A correlation coefficient can be calculated. Correlation coefficients range from -1.00 to +1.00. Coefficients close to 1.00 would indicate a strong positive relationship and those close to -1.00 would indicate a strong, negative relationship.
Let’s say that we found a correlation of .81 between professor satisfaction with the department head and the number of students who graduated from the department. This means that as professors are more satisfied with their department head, more students graduate from the department. This relationship is positive, and fairly strong.

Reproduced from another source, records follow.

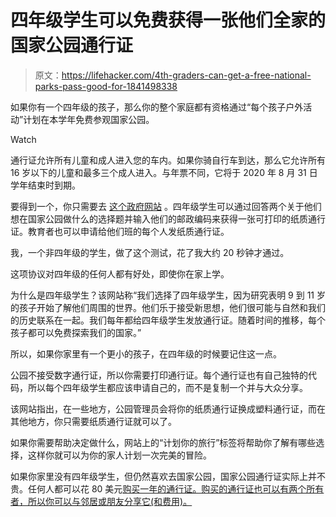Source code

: # 四年级学生可以免费获得一张他们全家的国家公园通行证

> 原文：<https://lifehacker.com/4th-graders-can-get-a-free-national-parks-pass-good-for-1841498338>

如果你有一个四年级的孩子，那么你的整个家庭都有资格通过“每个孩子户外活动”计划在本学年免费参观国家公园。

Watch

通行证允许所有儿童和成人进入您的车内。如果你骑自行车到达，那么它允许所有 16 岁以下的儿童和最多三个成人进入。与年票不同，它将于 2020 年 8 月 31 日学年结束时到期。

要得到一个，你只需要去 [这个政府网站](https://everykidoutdoors.gov/) 。四年级学生可以通过回答两个关于他们想在国家公园做什么的选择题并输入他们的邮政编码来获得一张可打印的纸质通行证。教育者也可以申请给他们班的每个人发纸质通行证。

我，一个非四年级的学生，做了这个测试，花了我大约 20 秒钟才通过。

这项协议对四年级的任何人都有好处，即使你在家上学。

为什么是四年级学生？该网站称“我们选择了四年级学生，因为研究表明 9 到 11 岁的孩子开始了解他们周围的世界。他们乐于接受新思想，他们很可能与自然和我们的历史联系在一起。我们每年都给四年级学生发放通行证。随着时间的推移，每个孩子都可以免费探索我们的国家。”

所以，如果你家里有一个更小的孩子，在四年级的时候要记住这一点。

公园不接受数字通行证，所以你需要打印通行证。每个通行证也有自己独特的代码，所以每个四年级学生都应该申请自己的，而不是复制一个并与大众分享。

该网站指出，在一些地方，公园管理员会将你的纸质通行证换成塑料通行证，而在其他地方，你只需要纸质通行证就可以了。

如果你需要帮助决定做什么，网站上的“计划你的旅行”标签将帮助你了解有哪些选择，这样你就可以为你的家人计划一次完美的冒险。

如果你家里没有四年级学生，但仍然喜欢去国家公园，国家公园通行证实际上并不贵。任何人都可以花 80 美元[购买一年的通行证。购买的通行证也可以有两个所有者，所以你可以与邻居或朋友分享它(和费用)。](https://www.usparkpass.com/?gclid=CjwKCAiAj-_xBRBjEiwAmRbqYlg6HM6WN2Zs0ze08DeNWyGSyd15_jDuRB49SP5taQZbMhpshuv0BxoC4sEQAvD_BwE)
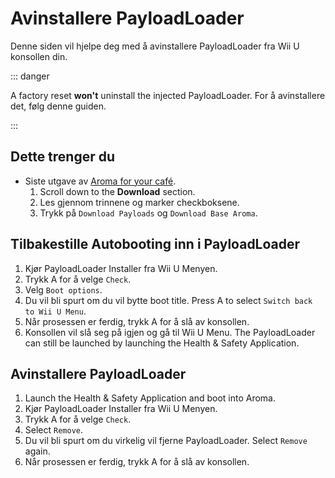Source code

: # Avinstallere PayloadLoader

Denne siden vil hjelpe deg med å avinstallere PayloadLoader fra Wii U konsollen din.

::: danger

A factory reset **won't** uninstall the injected PayloadLoader. For å avinstallere det, følg denne guiden.

:::

## Dette trenger du

- Siste utgave av [Aroma for your café](https://aroma.foryour.cafe).
    1. Scroll down to the **Download** section.
    2. Les gjennom trinnene og marker checkboksene.
    3. Trykk på `Download Payloads` og `Download Base Aroma`.

## Tilbakestille Autobooting inn i PayloadLoader

1. Kjør PayloadLoader Installer fra Wii U Menyen.
2. Trykk A for å velge `Check`.
3. Velg `Boot options`.
4. Du vil bli spurt om du vil bytte boot title. Press A to select `Switch back to Wii U Menu`.
5. Når prosessen er ferdig, trykk A for å slå av konsollen.
6. Konsollen vil slå seg på igjen og gå til Wii U Menu. The PayloadLoader can still be launched by launching the Health & Safety Application.

## Avinstallere PayloadLoader

1. Launch the Health & Safety Application and boot into Aroma.
2. Kjør PayloadLoader Installer fra Wii U Menyen.
3. Trykk A for å velge `Check`.
4. Select `Remove`.
5. Du vil bli spurt om du virkelig vil fjerne PayloadLoader. Select `Remove` again.
6. Når prosessen er ferdig, trykk A for å slå av konsollen.

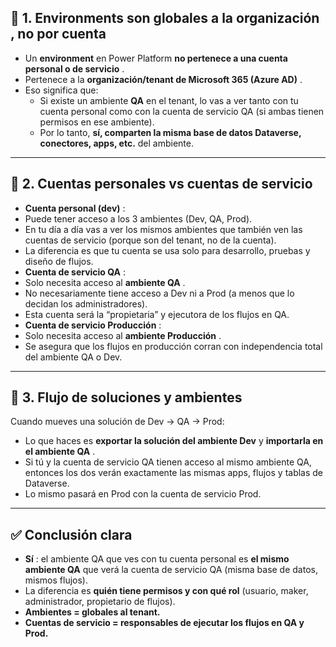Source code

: ## 🔹 1. Environments son  **globales a la organización** , no por cuenta

* Un **environment** en Power Platform  **no pertenece a una cuenta personal o de servicio** .
* Pertenece a la  **organización/tenant de Microsoft 365 (Azure AD)** .
* Eso significa que:
  * Si existe un ambiente **QA** en el tenant, lo vas a ver tanto con tu cuenta personal como con la cuenta de servicio QA (si ambas tienen permisos en ese ambiente).
  * Por lo tanto, **sí, comparten la misma base de datos Dataverse, conectores, apps, etc.** del ambiente.

---

## 🔹 2. Cuentas personales vs cuentas de servicio

* **Cuenta personal (dev)** :
* Puede tener acceso a los 3 ambientes (Dev, QA, Prod).
* En tu día a día vas a ver los mismos ambientes que también ven las cuentas de servicio (porque son del tenant, no de la cuenta).
* La diferencia es que tu cuenta se usa solo para desarrollo, pruebas y diseño de flujos.
* **Cuenta de servicio QA** :
* Solo necesita acceso al  **ambiente QA** .
* No necesariamente tiene acceso a Dev ni a Prod (a menos que lo decidan los administradores).
* Esta cuenta será la “propietaria” y ejecutora de los flujos en QA.
* **Cuenta de servicio Producción** :
* Solo necesita acceso al  **ambiente Producción** .
* Se asegura que los flujos en producción corran con independencia total del ambiente QA o Dev.

---

## 🔹 3. Flujo de soluciones y ambientes

Cuando mueves una solución de Dev → QA → Prod:

* Lo que haces es **exportar la solución del ambiente Dev** y  **importarla en el ambiente QA** .
* Si tú y la cuenta de servicio QA tienen acceso al mismo ambiente QA, entonces los dos verán exactamente las mismas apps, flujos y tablas de Dataverse.
* Lo mismo pasará en Prod con la cuenta de servicio Prod.

---

## ✅ Conclusión clara

* **Sí** : el ambiente QA que ves con tu cuenta personal es **el mismo ambiente QA** que verá la cuenta de servicio QA (misma base de datos, mismos flujos).
* La diferencia es **quién tiene permisos y con qué rol** (usuario, maker, administrador, propietario de flujos).
* **Ambientes = globales al tenant.**
* **Cuentas de servicio = responsables de ejecutar los flujos en QA y Prod.**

The main problem with correlational studies is that it is hard to make causal inferences based on correlational data. Thus, we cannot assume that the teacher satisfaction with the department head caused more students to graduate. We only know that there is a relationship between teacher satisfaction and the graduation rate of students. It is possible that higher graduation rates increase professor satisfaction. Remember, correlation does not mean causation. A correlation is simply a description of a relationship between two variables. For all we know it could be a third variable causing both. In this case, maybe easily available research funds for this department make professors satisfied and provide students with ample learning opportunities.
Experiments
Experiments allow researchers to make causal inferences about leadership. Experiments consist of both independent and dependent variables. The independent variable is what the research manipulates. The independent variable could be some type of leadership behavior. The dependent variable is what we are interested in measuring and is usually some measure of leadership effectiveness.
We may want to know if there is a relationship between the amount of time a leader spends with subordinates (independent variable) and subordinate performance (dependent variable). We would design an experiment with two groups. In the first group, leaders spend only 5 minutes a day with each subordinate. In the second group, leaders spend 30 minutes a day with each subordinate. Subordinate performance could be measured with performance on a test. We would look to see if those subordinates who spent 30 minutes daily with their leaders scored higher on the test than those who spent only 5 minutes daily with the leader.